Why is the link function of Binomial distribution in generalized linear model (GLM) logit?
The link function for a Binomial distribution in a generalized linear model is the logit because it is the canonical link that ensures the linear predictor operates on the same scale as the natural parameter of the exponential family distribution, thereby providing mathematical elegance and desirable statistical properties. The Binomial distribution, when expressed in its exponential family form, has a natural parameter that is the log-odds of success, which is precisely what the logit function defines: logit(p) = log(p/(1-p)). This canonical correspondence simplifies the estimation process, as it makes the sufficient statistic equal to the data itself and often leads to concave likelihood functions, ensuring unique maximum likelihood estimates. From a purely mechanistic standpoint, using the logit ensures the model's linear predictor, η = Xβ, maps directly onto the unbounded real number line, while the inverse link (the logistic function) constrains the model's output to a valid probability between 0 and 1. This is a fundamental requirement, as probabilities must remain within this interval for all possible values of the input variables and estimated coefficients.

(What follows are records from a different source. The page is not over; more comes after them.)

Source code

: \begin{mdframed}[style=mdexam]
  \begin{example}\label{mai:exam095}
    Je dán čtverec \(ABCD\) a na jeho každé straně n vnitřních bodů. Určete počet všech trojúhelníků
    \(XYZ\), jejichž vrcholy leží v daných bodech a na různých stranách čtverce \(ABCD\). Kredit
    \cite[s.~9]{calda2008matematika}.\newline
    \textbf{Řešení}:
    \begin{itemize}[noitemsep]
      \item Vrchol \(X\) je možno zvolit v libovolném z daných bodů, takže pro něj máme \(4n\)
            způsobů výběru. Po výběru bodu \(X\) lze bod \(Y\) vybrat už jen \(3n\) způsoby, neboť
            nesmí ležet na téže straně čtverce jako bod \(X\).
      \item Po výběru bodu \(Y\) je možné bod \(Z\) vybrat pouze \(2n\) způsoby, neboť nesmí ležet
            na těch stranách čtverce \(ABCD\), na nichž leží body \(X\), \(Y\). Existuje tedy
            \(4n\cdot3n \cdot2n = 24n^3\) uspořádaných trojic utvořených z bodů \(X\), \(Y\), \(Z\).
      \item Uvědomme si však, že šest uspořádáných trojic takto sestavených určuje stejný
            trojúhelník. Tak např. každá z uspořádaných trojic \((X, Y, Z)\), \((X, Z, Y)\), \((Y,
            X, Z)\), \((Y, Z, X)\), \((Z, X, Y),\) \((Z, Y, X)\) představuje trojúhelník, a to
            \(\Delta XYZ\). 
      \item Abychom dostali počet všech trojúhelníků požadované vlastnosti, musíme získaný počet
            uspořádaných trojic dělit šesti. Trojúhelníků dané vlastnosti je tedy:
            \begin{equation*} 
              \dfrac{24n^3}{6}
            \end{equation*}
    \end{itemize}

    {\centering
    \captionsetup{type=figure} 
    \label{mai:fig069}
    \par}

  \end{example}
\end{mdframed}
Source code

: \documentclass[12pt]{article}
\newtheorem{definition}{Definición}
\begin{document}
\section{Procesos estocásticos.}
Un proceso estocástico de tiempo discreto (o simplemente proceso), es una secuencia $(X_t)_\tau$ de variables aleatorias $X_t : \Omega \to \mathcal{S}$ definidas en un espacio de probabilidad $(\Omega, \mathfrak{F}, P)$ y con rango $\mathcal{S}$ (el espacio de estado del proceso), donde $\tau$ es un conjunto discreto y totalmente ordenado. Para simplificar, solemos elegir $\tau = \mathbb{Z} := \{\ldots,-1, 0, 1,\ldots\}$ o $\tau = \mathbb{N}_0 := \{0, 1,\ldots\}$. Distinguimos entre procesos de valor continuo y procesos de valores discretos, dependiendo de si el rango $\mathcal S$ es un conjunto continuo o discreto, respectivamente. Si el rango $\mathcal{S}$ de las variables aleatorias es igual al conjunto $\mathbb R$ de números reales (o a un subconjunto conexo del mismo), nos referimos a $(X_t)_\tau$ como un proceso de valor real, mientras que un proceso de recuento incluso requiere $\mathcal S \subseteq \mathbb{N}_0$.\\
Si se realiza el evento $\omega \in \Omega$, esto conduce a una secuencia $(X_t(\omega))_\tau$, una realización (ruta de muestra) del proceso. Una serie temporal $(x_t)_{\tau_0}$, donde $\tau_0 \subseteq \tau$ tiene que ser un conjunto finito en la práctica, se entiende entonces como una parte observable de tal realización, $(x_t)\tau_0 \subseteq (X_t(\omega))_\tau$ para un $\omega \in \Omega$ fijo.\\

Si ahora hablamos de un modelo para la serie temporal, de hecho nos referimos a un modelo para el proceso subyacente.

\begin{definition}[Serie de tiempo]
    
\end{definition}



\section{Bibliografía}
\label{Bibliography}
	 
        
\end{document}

Beyond mathematical convenience, the logit link offers a compelling interpretation rooted in the theory of odds and multiplicative effects. A unit change in a predictor variable corresponds to an additive change in the log-odds of the outcome, which translates to a multiplicative change in the odds themselves. This provides a stable and interpretable metric for analyzing the influence of covariates, particularly in fields like epidemiology or social sciences where relative risk or odds ratios are standard. While other link functions like the probit or complementary log-log can also map the linear predictor to the unit interval, the logit's interpretation via odds ratios is often more intuitive for practitioners. Furthermore, the symmetry of the logit function around p=0.5 means that the effect of increasing a predictor on the probability is mirrored when moving from a high probability to an even higher one, as it is when moving from a low probability to a slightly higher one, a property not shared by asymmetric links.
The choice of the logit is not merely a default but is reinforced by its computational stability and the widespread availability of efficient iterative reweighted least squares algorithms for fitting logistic regression models. The canonical link yields second-order efficiency and simplifies the derivation of the Fisher information matrix. However, it is critical to note that the logit is not an obligatory choice; it is a model assumption. If the true relationship between the linear predictor and the probability does not follow a logistic shape, the model will be misspecified. For instance, dose-response relationships with thresholds may be better modeled with a probit, and duration models where events occur only after an elapsed period may suit the complementary log-log. Therefore, the justification for the logit is a blend of theoretical alignment with the Binomial distribution's structure, practical interpretability, and historical prevalence, but its application always requires validation against the empirical data and the substantive context of the research question.